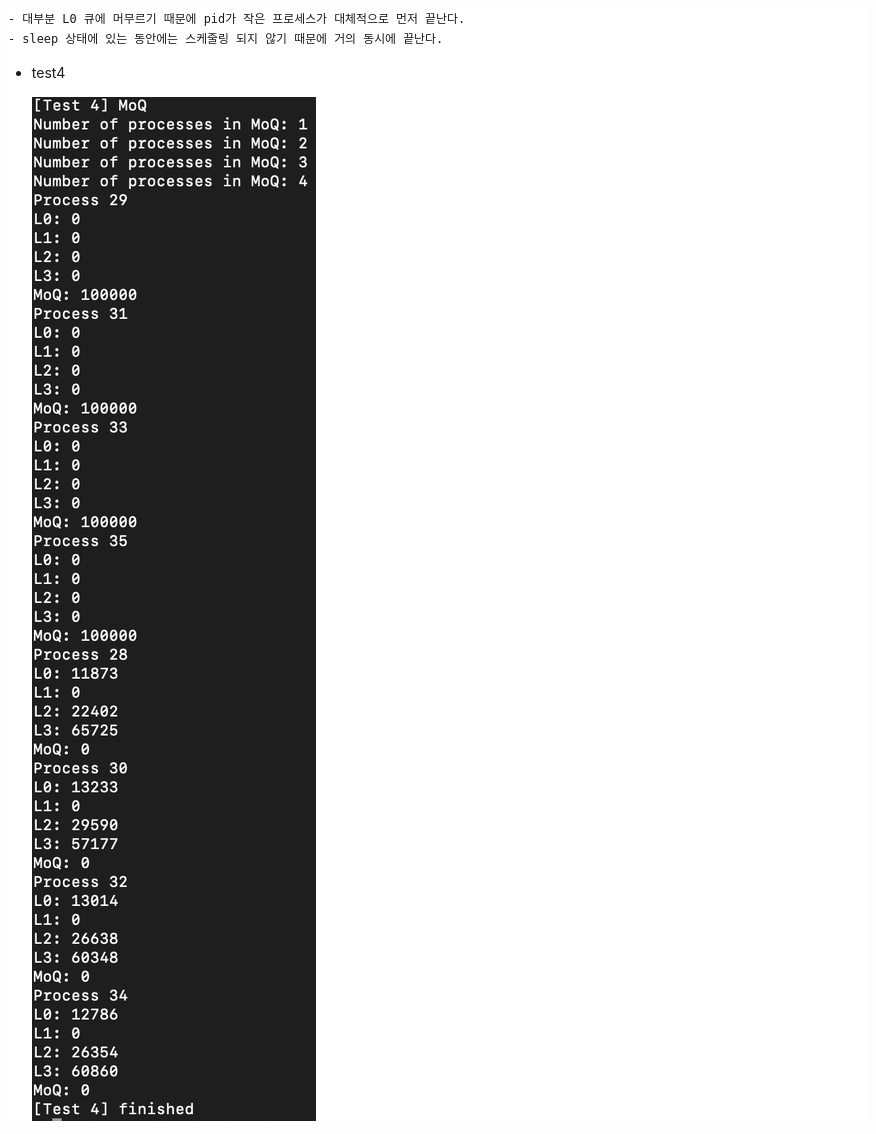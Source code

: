     - 대부분 L0 큐에 머무르기 때문에 pid가 작은 프로세스가 대체적으로 먼저 끝난다.
    - sleep 상태에 있는 동안에는 스케줄링 되지 않기 때문에 거의 동시에 끝난다.
- test4
    
    ![Untitled](Project02/Untitled%203.png)
    
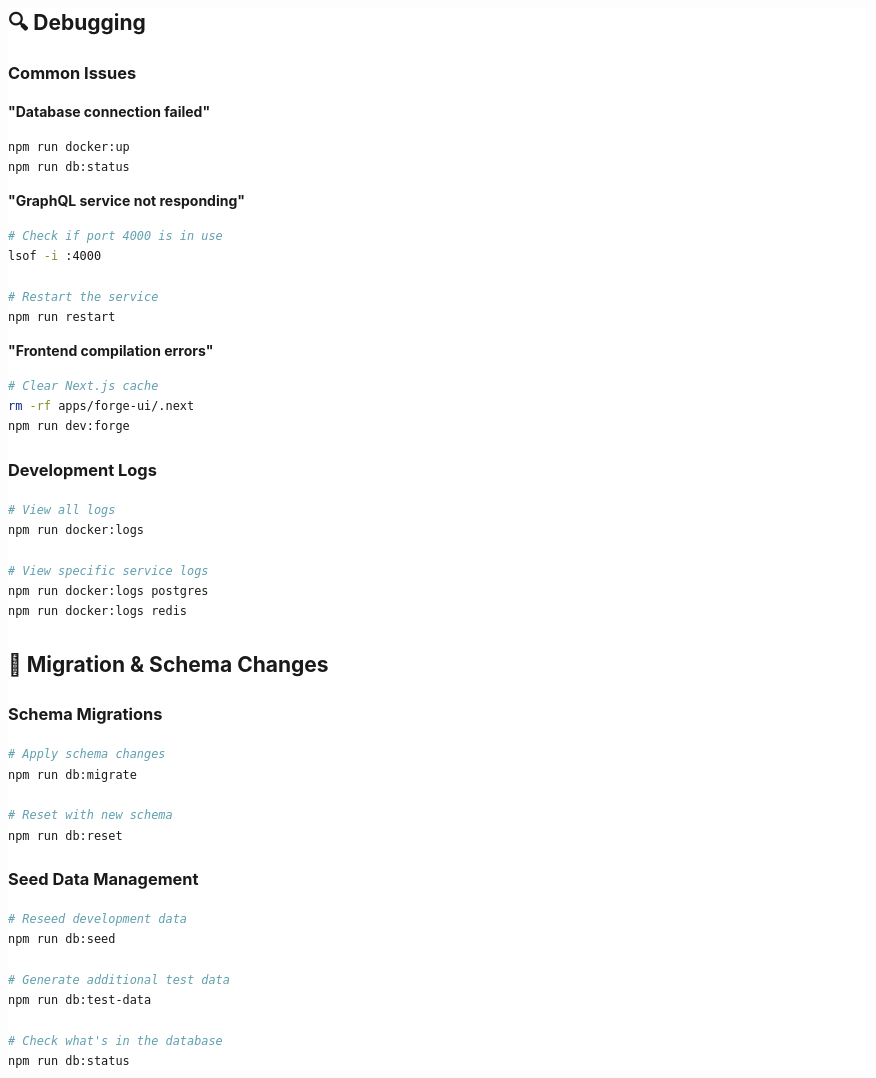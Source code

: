 ## 🔍 Debugging

### Common Issues

**"Database connection failed"**
```bash
npm run docker:up
npm run db:status
```

**"GraphQL service not responding"**
```bash
# Check if port 4000 is in use
lsof -i :4000

# Restart the service
npm run restart
```

**"Frontend compilation errors"**
```bash
# Clear Next.js cache
rm -rf apps/forge-ui/.next
npm run dev:forge
```

### Development Logs
```bash
# View all logs
npm run docker:logs

# View specific service logs  
npm run docker:logs postgres
npm run docker:logs redis
```

## 🔄 Migration & Schema Changes

### Schema Migrations
```bash
# Apply schema changes
npm run db:migrate

# Reset with new schema  
npm run db:reset
```

### Seed Data Management
```bash
# Reseed development data
npm run db:seed

# Generate additional test data
npm run db:test-data

# Check what's in the database
npm run db:status
```

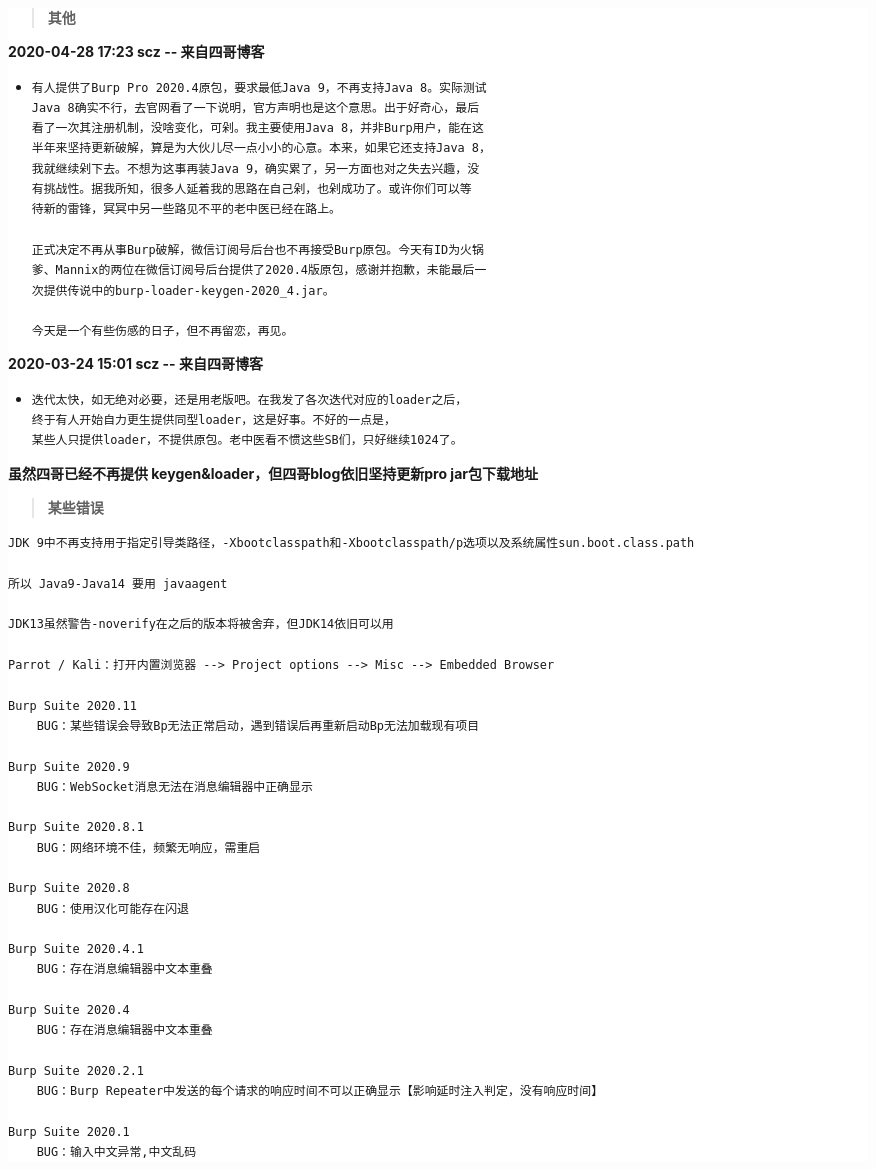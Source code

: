> **其他**

**2020-04-28 17:23 scz -- 来自四哥博客**

- ```
  有人提供了Burp Pro 2020.4原包，要求最低Java 9，不再支持Java 8。实际测试
  Java 8确实不行，去官网看了一下说明，官方声明也是这个意思。出于好奇心，最后
  看了一次其注册机制，没啥变化，可剁。我主要使用Java 8，并非Burp用户，能在这
  半年来坚持更新破解，算是为大伙儿尽一点小小的心意。本来，如果它还支持Java 8，
  我就继续剁下去。不想为这事再装Java 9，确实累了，另一方面也对之失去兴趣，没
  有挑战性。据我所知，很多人延着我的思路在自己剁，也剁成功了。或许你们可以等
  待新的雷锋，冥冥中另一些路见不平的老中医已经在路上。
  
  正式决定不再从事Burp破解，微信订阅号后台也不再接受Burp原包。今天有ID为火锅
  爹、Mannix的两位在微信订阅号后台提供了2020.4版原包，感谢并抱歉，未能最后一
  次提供传说中的burp-loader-keygen-2020_4.jar。
  
  今天是一个有些伤感的日子，但不再留恋，再见。
  ```

**2020-03-24 15:01 scz -- 来自四哥博客**

- ```
  迭代太快，如无绝对必要，还是用老版吧。在我发了各次迭代对应的loader之后，
  终于有人开始自力更生提供同型loader，这是好事。不好的一点是，
  某些人只提供loader，不提供原包。老中医看不惯这些SB们，只好继续1024了。
  ```

**虽然四哥已经不再提供 keygen&loader，但四哥blog依旧坚持更新pro jar包下载地址**

> **某些错误**

```
JDK 9中不再支持用于指定引导类路径，-Xbootclasspath和-Xbootclasspath/p选项以及系统属性sun.boot.class.path

所以 Java9-Java14 要用 javaagent

JDK13虽然警告-noverify在之后的版本将被舍弃，但JDK14依旧可以用

Parrot / Kali：打开内置浏览器 --> Project options --> Misc --> Embedded Browser

Burp Suite 2020.11
    BUG：某些错误会导致Bp无法正常启动，遇到错误后再重新启动Bp无法加载现有项目

Burp Suite 2020.9
    BUG：WebSocket消息无法在消息编辑器中正确显示

Burp Suite 2020.8.1
    BUG：网络环境不佳，频繁无响应，需重启

Burp Suite 2020.8
    BUG：使用汉化可能存在闪退

Burp Suite 2020.4.1
    BUG：存在消息编辑器中文本重叠

Burp Suite 2020.4
    BUG：存在消息编辑器中文本重叠

Burp Suite 2020.2.1
    BUG：Burp Repeater中发送的每个请求的响应时间不可以正确显示【影响延时注入判定，没有响应时间】

Burp Suite 2020.1
    BUG：输入中文异常,中文乱码
```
___
Assigned task: Filter the listing so that only lines holding the word "service" remain, and copy those lines.

Exercise output:
**"GraphQL service not responding"**
# Restart the service
# View specific service logs  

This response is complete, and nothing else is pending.